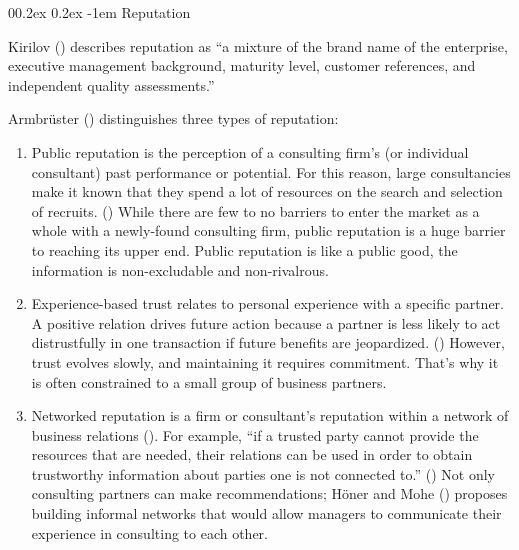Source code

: \documentclass[
  man,floatsintext]{apa6}
\makeatletter
\providecommand{\tightlist}{%
  \setlength{\itemsep}{0pt}\setlength{\parskip}{0pt}}
\let\oldparagraph\paragraph
\renewcommand{\paragraph}[1]{\oldparagraph{#1}\mbox{}}
\renewcommand{\paragraph}{\@startsection{paragraph}{4}{\parindent}%
  {0\baselineskip \@plus 0.2ex \@minus 0.2ex}%
  {-1em}%
  {\normalfont\normalsize\bfseries\itshape\typesectitle}}
\makeatother
\begin{document}
\paragraph{Reputation}\label{reputation}

Kirilov () describes reputation as ``a mixture of the brand name of the enterprise, executive management background, maturity level, customer references, and independent quality assessments.''

Armbrüster () distinguishes three types of reputation:

\begin{enumerate}
\def\labelenumi{\arabic{enumi}.}
\tightlist
\item
  Public reputation is the perception of a consulting firm's (or individual consultant) past performance or potential. For this reason, large consultancies make it known that they spend a lot of resources on the search and selection of recruits. () While there are few to no barriers to enter the market as a whole with a newly-found consulting firm, public reputation is a huge barrier to reaching its upper end. Public reputation is like a public good, the information is non-excludable and non-rivalrous.
\item
  Experience-based trust relates to personal experience with a specific partner. A positive relation drives future action because a partner is less likely to act distrustfully in one transaction if future benefits are jeopardized. () However, trust evolves slowly, and maintaining it requires commitment. That's why it is often constrained to a small group of business partners.
\item
  Networked reputation is a firm or consultant's reputation within a network of business relations (). For example, ``if a trusted party cannot provide the resources that are needed, their relations can be used in order to obtain trustworthy information about parties one is not connected to.'' () Not only consulting partners can make recommendations; Höner and Mohe () proposes building informal networks that would allow managers to communicate their experience in consulting to each other.
\end{enumerate}
\end{document}
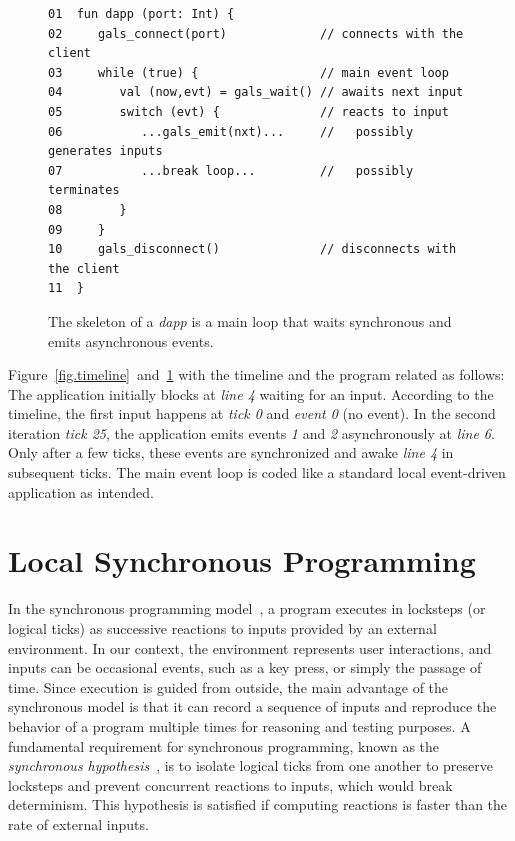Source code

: \documentclass[sigplan,screen]{acmart}
\begin{document}
\begin{figure}[t]
{\scriptsize
\begin{verbatim}
01  fun dapp (port: Int) {
02     gals_connect(port)             // connects with the client
03     while (true) {                 // main event loop
04        val (now,evt) = gals_wait() // awaits next input
05        switch (evt) {              // reacts to input
06           ...gals_emit(nxt)...     //   possibly generates inputs
07           ...break loop...         //   possibly terminates
08        }
09     }
10     gals_disconnect()              // disconnects with the client
11  }
\end{verbatim}
}
  \caption{
    \label{fig.skel}
    The skeleton of a \emph{dapp} is a main loop that waits synchronous and
    emits asynchronous events.
  }
\end{figure}

Figure~\ref{fig.timeline}~and~\ref{fig.skel} with the timeline and the program
related as follows:
The application initially blocks at \emph{line 4} waiting for an input.
According to the timeline, the first input happens at \emph{tick 0} and
\emph{event 0} (no event).
In the second iteration \emph{tick 25}, the application emits events \emph{1}
and \emph{2} asynchronously at \emph{line 6}.
Only after a few ticks, these events are synchronized and awake \emph{line 4}
in subsequent ticks.
The main event loop is coded like a standard local event-driven application as
intended.

\section{Local Synchronous Programming}
\label{sec.sync}

In the synchronous programming model~\cite{sync}, a program executes in
locksteps (or logical ticks) as successive reactions to inputs provided by an
external environment.
In our context, the environment represents user interactions, and inputs can be
occasional events, such as a key press, or simply the passage of time.
Since execution is guided from outside, the main advantage of the synchronous
model is that it can record a sequence of inputs and reproduce the behavior of
a program multiple times for reasoning and testing purposes.
A fundamental requirement for synchronous programming, known as the
\emph{synchronous hypothesis}~\cite{hypo}, is to isolate logical ticks from one
another to preserve locksteps and prevent concurrent reactions to inputs, which
would break determinism.
This hypothesis is satisfied if computing reactions is faster than the rate of
external inputs.
\end{document}
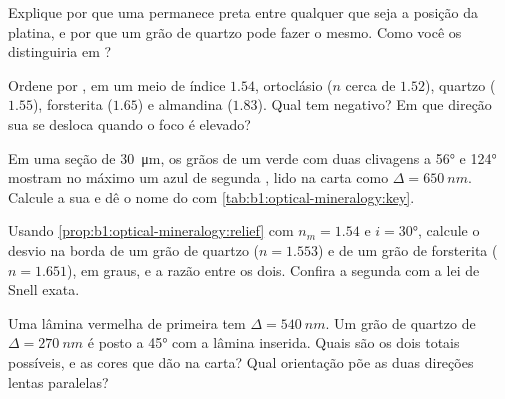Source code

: \begin{exercise}[$\star$]\label{exo:b1:optical-mineralogy:3}
Explique por que uma  permanece preta entre  qualquer que seja a posição da platina, e por que um grão de quartzo pode fazer o mesmo. Como você os distinguiria em ?
\end{exercise}

\begin{exercise}[$\star$]\label{exo:b1:optical-mineralogy:4}
Ordene por , em um meio de índice $1.54$, ortoclásio ($n$ cerca de $1.52$), quartzo ($1.55$), forsterita ($1.65$) e almandina ($1.83$). Qual tem  negativo? Em que direção sua  se desloca quando o foco é elevado?
\end{exercise}

\begin{exercise}[$\star\star$]\label{exo:b1:optical-mineralogy:5}
Em uma seção de \qty{30}{\micro m}, os grãos de um  verde  com duas clivagens a \ang{56} e \ang{124} mostram no máximo um azul de segunda , lido na carta como $\Delta = \qty{650}{nm}$. Calcule a sua  e dê o nome do  com \cref{tab:b1:optical-mineralogy:key}.
\end{exercise}

\begin{exercise}[$\star\star$]\label{exo:b1:optical-mineralogy:6}
Usando \cref{prop:b1:optical-mineralogy:relief} com $n_m = 1.54$ e $i = \ang{30}$, calcule o desvio na borda de um grão de quartzo ($n = 1.553$) e de um grão de forsterita ($n = 1.651$), em graus, e a razão entre os dois. Confira a segunda com a lei de Snell exata.
\end{exercise}

\begin{exercise}[$\star\star$]\label{exo:b1:optical-mineralogy:7}
Uma lâmina vermelha de primeira  tem $\Delta = \qty{540}{nm}$. Um grão de quartzo de $\Delta = \qty{270}{nm}$ é posto a \ang{45} com a lâmina inserida. Quais são os dois  totais possíveis, e as cores que dão na carta? Qual orientação põe as duas direções lentas paralelas?
\end{exercise}

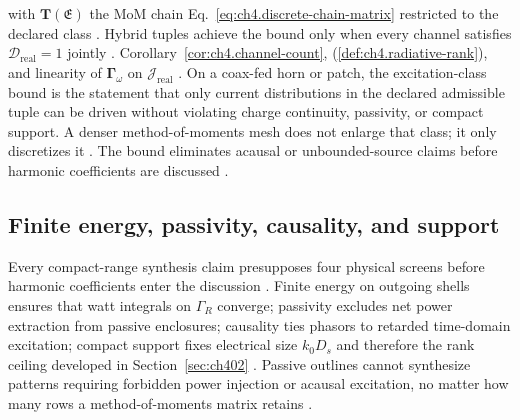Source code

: with \(\mathbf{T}(\mathfrak{E})\) the MoM chain Eq.~\eqref{eq:ch4.discrete-chain-matrix} restricted to the declared class
. Hybrid tuples achieve the bound only when every channel satisfies
\(\mathcal{D}_{\mathrm{real}}=1\) jointly .
Corollary~\ref{cor:ch4.channel-count}, (\ref{def:ch4.radiative-rank}), and linearity of
\(\boldsymbol{\Gamma}_\omega\) on \(\mathcal{J}_{\mathrm{real}}\) .
On a coax-fed horn or patch, the excitation-class bound is the statement that only current distributions in the declared admissible tuple can be driven without violating charge continuity, passivity, or compact support. A denser method-of-moments mesh does not enlarge that class; it only discretizes it . The bound eliminates acausal or unbounded-source claims before harmonic coefficients are discussed .
\subsection{Finite energy, passivity, causality, and support}
\label{sec:ch412}
Every compact-range synthesis claim presupposes four physical screens before harmonic coefficients enter the discussion \cite{stratton1941}. Finite energy on outgoing shells ensures that watt integrals on $\Gamma_R$ converge; passivity excludes net power extraction from passive enclosures; causality ties phasors to retarded time-domain excitation; compact support fixes electrical size $k_0 D_s$ and therefore the rank ceiling developed in Section~\ref{sec:ch402} \cite{maxwell1873}. Passive outlines cannot synthesize patterns requiring forbidden power injection or acausal excitation, no matter how many rows a method-of-moments matrix retains \cite{harrington2001}.
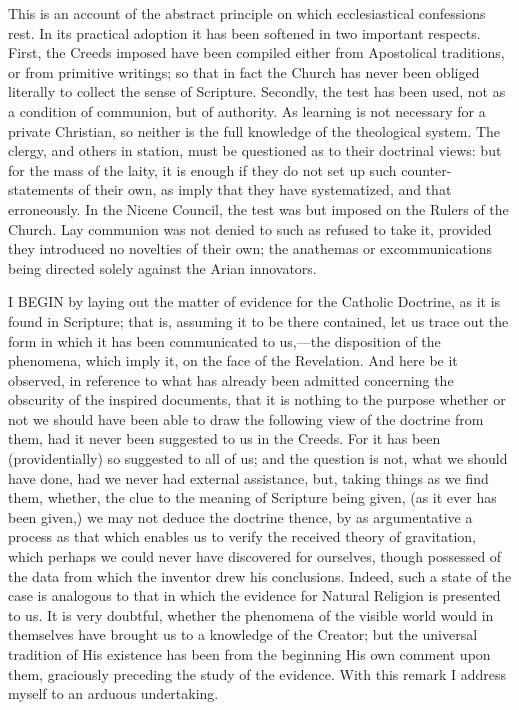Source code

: This is an account of the abstract principle on which
ecclesiastical confessions rest. In its practical adoption it has been
softened in two important respects. First, the Creeds imposed have
been compiled either from Apostolical traditions, or from primitive
writings; so that in fact the Church has never been obliged literally
to collect the sense of Scripture. Secondly, the test has been used,
not as a condition of communion, but of authority. As learning is not
necessary for a private Christian, so neither is the full knowledge of
the theological system. The clergy, and others in station, must
be questioned as to their doctrinal views: but for the mass of the
laity, it is enough if they do not set up such counter-statements of
their own, as imply that they have systematized, and that erroneously.
In the Nicene Council, the test was but imposed on the Rulers of the
Church. Lay communion was not denied to such as refused to take it,
provided they introduced no novelties of their own; the anathemas or
excommunications being directed solely against the Arian innovators.


I BEGIN by laying out the matter of
evidence for the Catholic Doctrine, as it is found in Scripture; that
is, assuming it to be there contained, let us trace out the form in
which it has been communicated to us,—the disposition of the
phenomena, which imply it, on the face of the Revelation. And here be
it observed, in reference to what has already been admitted concerning
the obscurity of the inspired documents, that it is nothing to the
purpose whether or not we should have been able to draw the following
view of the doctrine from them, had it never been suggested to us in
the Creeds. For it has been (providentially) so suggested to all of
us; and the question is not, what we should have done, had we never
had external assistance, but, taking things as we find them, whether,
the clue to the meaning of Scripture being given, (as it ever has been
given,) we may not deduce the doctrine thence, by as argumentative a
process as that which enables us to verify the received theory of
gravitation, which perhaps we could never have discovered for
ourselves, though possessed of the data from which the inventor drew
his conclusions. Indeed, such a state of the case is analogous to that
in which the evidence for Natural Religion is presented to us. It is
very doubtful, whether the phenomena of the visible world would
in themselves have brought us to a knowledge of the Creator; but the
universal tradition of His existence has been from the beginning His
own comment upon them, graciously preceding the study of the evidence.
With this remark I address myself to an arduous undertaking.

Your instructions: Word for word, restate the line that contains "process as that" and each line after it, up to and including the last line of the listing; include nothing else.

Your response:
process as that which enables us to verify the received theory of
gravitation, which perhaps we could never have discovered for
ourselves, though possessed of the data from which the inventor drew
his conclusions. Indeed, such a state of the case is analogous to that
in which the evidence for Natural Religion is presented to us. It is
very doubtful, whether the phenomena of the visible world would
in themselves have brought us to a knowledge of the Creator; but the
universal tradition of His existence has been from the beginning His
own comment upon them, graciously preceding the study of the evidence.
With this remark I address myself to an arduous undertaking.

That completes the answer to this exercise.